Solar panels. Author: David Goehring. License: Creative Commons, Attribution 2.0 Generic
Dec 17, 2014 - Yingli Green Energy Holding Co (NYSE:YGE) today expressed its disappointment with the US government’s final decision to set additional duties on solar imports from China and Taiwan, but reiterated its commitment to the US market.
As unveiled on Tuesday, the US Department of Commerce (DOC) levied final anti-dumping and anti-subsidy duties of up to 165% and 49.79%, respectively, on imports of crystalline silicon photovoltaic (PV) products from China and Taiwan. The determination has to be confirmed by the International Trade Commission (ITC) at the end of next month. If that happens, the duties will go into effect around February 1.

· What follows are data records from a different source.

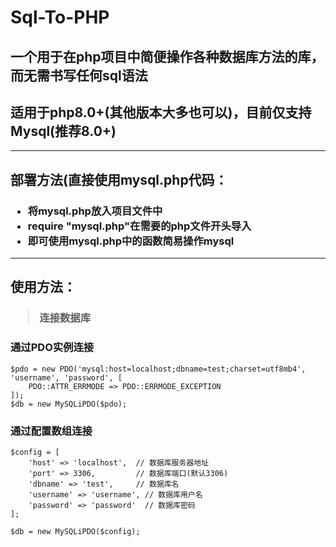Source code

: # Sql-To-PHP
<h2>一个用于在php项目中简便操作各种数据库方法的库，而无需书写任何sql语法</h2>  
<h2>适用于php8.0+(其他版本大多也可以)，目前仅支持Mysql(推荐8.0+)</h2>

---
<h2>部署方法(直接使用mysql.php代码：</h2>  
<h3>

- 将mysql.php放入项目文件中
- require "mysql.php"在需要的php文件开头导入
- 即可使用mysql.php中的函数简易操作mysql

</h3>

---
<h2>使用方法：</h2>
<h3>
  
> 连接数据库 
</h3> 

<h3>通过PDO实例连接</h3>

```
$pdo = new PDO('mysql:host=localhost;dbname=test;charset=utf8mb4', 'username', 'password', [  
    PDO::ATTR_ERRMODE => PDO::ERRMODE_EXCEPTION  
]);  
$db = new MySQLiPDO($pdo);  
```
<h3>通过配置数组连接</h3>

```
$config = [  
    'host' => 'localhost',  // 数据库服务器地址  
    'port' => 3306,         // 数据库端口(默认3306)  
    'dbname' => 'test',     // 数据库名  
    'username' => 'username', // 数据库用户名  
    'password' => 'password'  // 数据库密码  
];  
  
$db = new MySQLiPDO($config);  
```

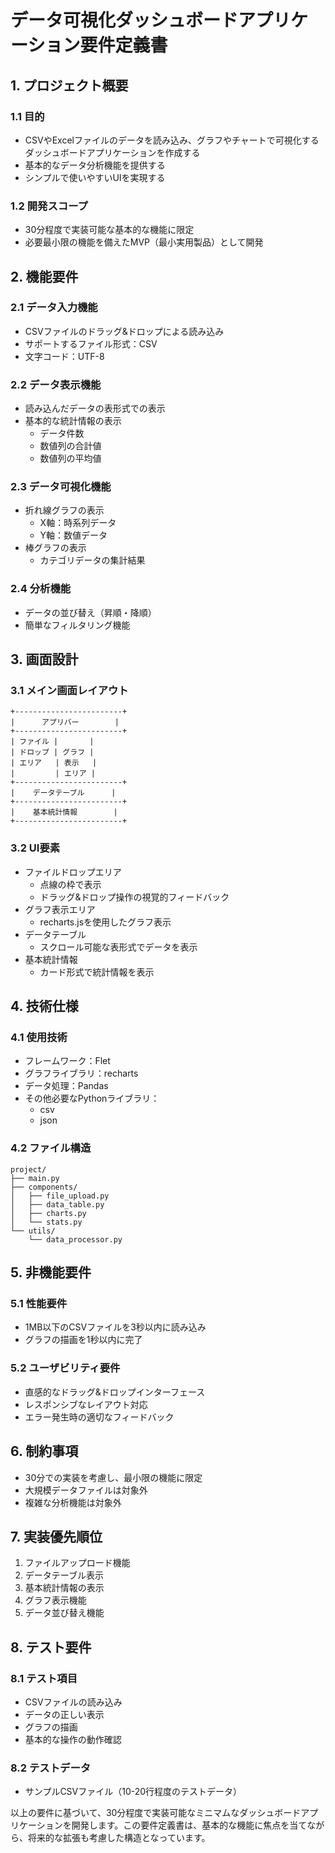 # データ可視化ダッシュボードアプリケーション要件定義書

## 1. プロジェクト概要
### 1.1 目的
- CSVやExcelファイルのデータを読み込み、グラフやチャートで可視化するダッシュボードアプリケーションを作成する
- 基本的なデータ分析機能を提供する
- シンプルで使いやすいUIを実現する

### 1.2 開発スコープ
- 30分程度で実装可能な基本的な機能に限定
- 必要最小限の機能を備えたMVP（最小実用製品）として開発

## 2. 機能要件
### 2.1 データ入力機能
- CSVファイルのドラッグ&ドロップによる読み込み
- サポートするファイル形式：CSV
- 文字コード：UTF-8

### 2.2 データ表示機能
- 読み込んだデータの表形式での表示
- 基本的な統計情報の表示
  - データ件数
  - 数値列の合計値
  - 数値列の平均値

### 2.3 データ可視化機能
- 折れ線グラフの表示
  - X軸：時系列データ
  - Y軸：数値データ
- 棒グラフの表示
  - カテゴリデータの集計結果

### 2.4 分析機能
- データの並び替え（昇順・降順）
- 簡単なフィルタリング機能

## 3. 画面設計
### 3.1 メイン画面レイアウト
```
+------------------------+
|      アプリバー        |
+------------------------+
| ファイル |       |
| ドロップ | グラフ |
| エリア   | 表示   |
|         | エリア |
+------------------------+
|    データテーブル      |
+------------------------+
|    基本統計情報        |
+------------------------+
```

### 3.2 UI要素
- ファイルドロップエリア
  - 点線の枠で表示
  - ドラッグ&ドロップ操作の視覚的フィードバック
- グラフ表示エリア
  - recharts.jsを使用したグラフ表示
- データテーブル
  - スクロール可能な表形式でデータを表示
- 基本統計情報
  - カード形式で統計情報を表示

## 4. 技術仕様
### 4.1 使用技術
- フレームワーク：Flet
- グラフライブラリ：recharts
- データ処理：Pandas
- その他必要なPythonライブラリ：
  - csv
  - json

### 4.2 ファイル構造
```
project/
├── main.py
├── components/
│   ├── file_upload.py
│   ├── data_table.py
│   ├── charts.py
│   └── stats.py
└── utils/
    └── data_processor.py
```

## 5. 非機能要件
### 5.1 性能要件
- 1MB以下のCSVファイルを3秒以内に読み込み
- グラフの描画を1秒以内に完了

### 5.2 ユーザビリティ要件
- 直感的なドラッグ&ドロップインターフェース
- レスポンシブなレイアウト対応
- エラー発生時の適切なフィードバック

## 6. 制約事項
- 30分での実装を考慮し、最小限の機能に限定
- 大規模データファイルは対象外
- 複雑な分析機能は対象外

## 7. 実装優先順位
1. ファイルアップロード機能
2. データテーブル表示
3. 基本統計情報の表示
4. グラフ表示機能
5. データ並び替え機能

## 8. テスト要件
### 8.1 テスト項目
- CSVファイルの読み込み
- データの正しい表示
- グラフの描画
- 基本的な操作の動作確認

### 8.2 テストデータ
- サンプルCSVファイル（10-20行程度のテストデータ）

以上の要件に基づいて、30分程度で実装可能なミニマムなダッシュボードアプリケーションを開発します。この要件定義書は、基本的な機能に焦点を当てながら、将来的な拡張も考慮した構造となっています。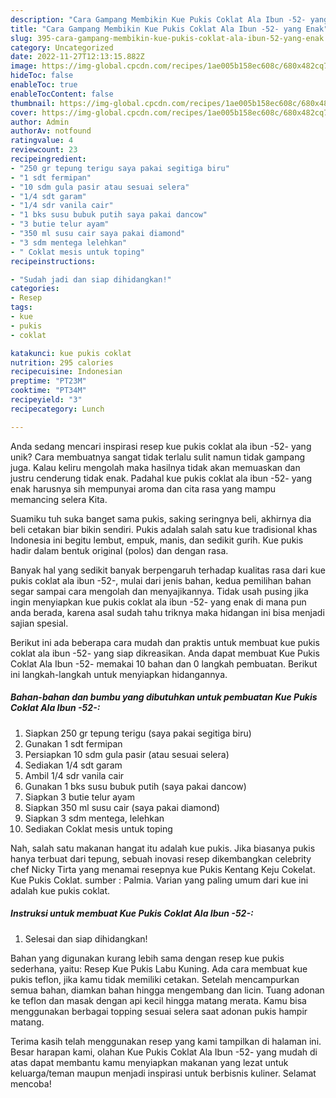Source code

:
 ```yaml
---
description: "Cara Gampang Membikin Kue Pukis Coklat Ala Ibun -52- yang Enak"
title: "Cara Gampang Membikin Kue Pukis Coklat Ala Ibun -52- yang Enak"
slug: 395-cara-gampang-membikin-kue-pukis-coklat-ala-ibun-52-yang-enak
category: Uncategorized
date: 2022-11-27T12:13:15.882Z
image: https://img-global.cpcdn.com/recipes/1ae005b158ec608c/680x482cq70/kue-pukis-coklat-ala-ibun-52-foto-resep-utama.jpg
hideToc: false
enableToc: true
enableTocContent: false
thumbnail: https://img-global.cpcdn.com/recipes/1ae005b158ec608c/680x482cq70/kue-pukis-coklat-ala-ibun-52-foto-resep-utama.jpg
cover: https://img-global.cpcdn.com/recipes/1ae005b158ec608c/680x482cq70/kue-pukis-coklat-ala-ibun-52-foto-resep-utama.jpg
author: Admin
authorAv: notfound
ratingvalue: 4
reviewcount: 23
recipeingredient:
- "250 gr tepung terigu saya pakai segitiga biru"
- "1 sdt fermipan"
- "10 sdm gula pasir atau sesuai selera"
- "1/4 sdt garam"
- "1/4 sdr vanila cair"
- "1 bks susu bubuk putih saya pakai dancow"
- "3 butie telur ayam"
- "350 ml susu cair saya pakai diamond"
- "3 sdm mentega lelehkan"
- " Coklat mesis untuk toping"
recipeinstructions:

- "Sudah jadi dan siap dihidangkan!"
categories:
- Resep
tags:
- kue
- pukis
- coklat

katakunci: kue pukis coklat 
nutrition: 295 calories
recipecuisine: Indonesian
preptime: "PT23M"
cooktime: "PT34M"
recipeyield: "3"
recipecategory: Lunch

---
```





Anda sedang mencari inspirasi resep kue pukis coklat ala ibun -52- yang unik? Cara membuatnya sangat tidak terlalu sulit namun tidak gampang juga. Kalau keliru mengolah maka hasilnya tidak akan memuaskan dan justru cenderung tidak enak. Padahal kue pukis coklat ala ibun -52- yang enak harusnya sih mempunyai aroma dan cita rasa yang mampu memancing selera Kita.





Suamiku tuh suka banget sama pukis, saking seringnya beli, akhirnya dia beli cetakan biar bikin sendiri. Pukis adalah salah satu kue tradisional khas Indonesia ini begitu lembut, empuk, manis, dan sedikit gurih. Kue pukis hadir dalam bentuk original (polos) dan dengan rasa.

Banyak hal yang sedikit banyak berpengaruh terhadap kualitas rasa dari kue pukis coklat ala ibun -52-, mulai dari jenis bahan, kedua pemilihan bahan segar sampai cara mengolah dan menyajikannya. Tidak usah pusing jika ingin menyiapkan kue pukis coklat ala ibun -52- yang enak di mana pun anda berada, karena asal sudah tahu triknya maka hidangan ini bisa menjadi sajian spesial.






Berikut ini ada beberapa cara mudah dan praktis untuk membuat kue pukis coklat ala ibun -52- yang siap dikreasikan. Anda dapat membuat Kue Pukis Coklat Ala Ibun -52- memakai 10 bahan dan 0 langkah pembuatan. Berikut ini langkah-langkah untuk menyiapkan hidangannya.

<!--inarticleads1-->

##### Bahan-bahan dan bumbu yang dibutuhkan untuk pembuatan Kue Pukis Coklat Ala Ibun -52-:

1. Siapkan 250 gr tepung terigu (saya pakai segitiga biru)
1. Gunakan 1 sdt fermipan
1. Persiapkan 10 sdm gula pasir (atau sesuai selera)
1. Sediakan 1/4 sdt garam
1. Ambil 1/4 sdr vanila cair
1. Gunakan 1 bks susu bubuk putih (saya pakai dancow)
1. Siapkan 3 butie telur ayam
1. Siapkan 350 ml susu cair (saya pakai diamond)
1. Siapkan 3 sdm mentega, lelehkan
1. Sediakan  Coklat mesis untuk toping


Nah, salah satu makanan hangat itu adalah kue pukis. Jika biasanya pukis hanya terbuat dari tepung, sebuah inovasi resep dikembangkan celebrity chef Nicky Tirta yang menamai resepnya kue Pukis Kentang Keju Cokelat. Kue Pukis Coklat. sumber : Palmia. Varian yang paling umum dari kue ini adalah kue pukis coklat. 

<!--inarticleads2-->

##### Instruksi untuk membuat Kue Pukis Coklat Ala Ibun -52-:


1. Selesai dan siap dihidangkan!

Bahan yang digunakan kurang lebih sama dengan resep kue pukis sederhana, yaitu: Resep Kue Pukis Labu Kuning. Ada cara membuat kue pukis teflon, jika kamu tidak memiliki cetakan. Setelah mencampurkan semua bahan, diamkan bahan hingga mengembang dan licin. Tuang adonan ke teflon dan masak dengan api kecil hingga matang merata. Kamu bisa menggunakan berbagai topping sesuai selera saat adonan pukis hampir matang. 

Terima kasih telah menggunakan resep yang kami tampilkan di halaman ini. Besar harapan kami, olahan Kue Pukis Coklat Ala Ibun -52- yang mudah di atas dapat membantu kamu menyiapkan makanan yang lezat untuk keluarga/teman maupun menjadi inspirasi untuk berbisnis kuliner. Selamat mencoba!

Chinese PV maker Yingli Green and its units ended up in the Separate Rates Group. They will be subject to an anti-dumping tariff of 52.13% and a countervailing duty tariff of 38.72%. The company explained that these duties come on top of the ones set in 2012 for PV modules assembled in China with locally-made components. The combined rate for Yingli in that case is 29.18%.
Yingli called the new tariffs “harsh” and “protectionist”. The company mentioned that it will continue to defend its position and will remain committed to the US market and its local customers.
In a separate press release, the head of the Solar Energy Industries Association (SEIA), Rhone Resch, once again voiced the organisation’s opposition to the ruling. “Unfortunately, today’s ill-advised and unprecedented decision will harm many and benefit few,” he commented.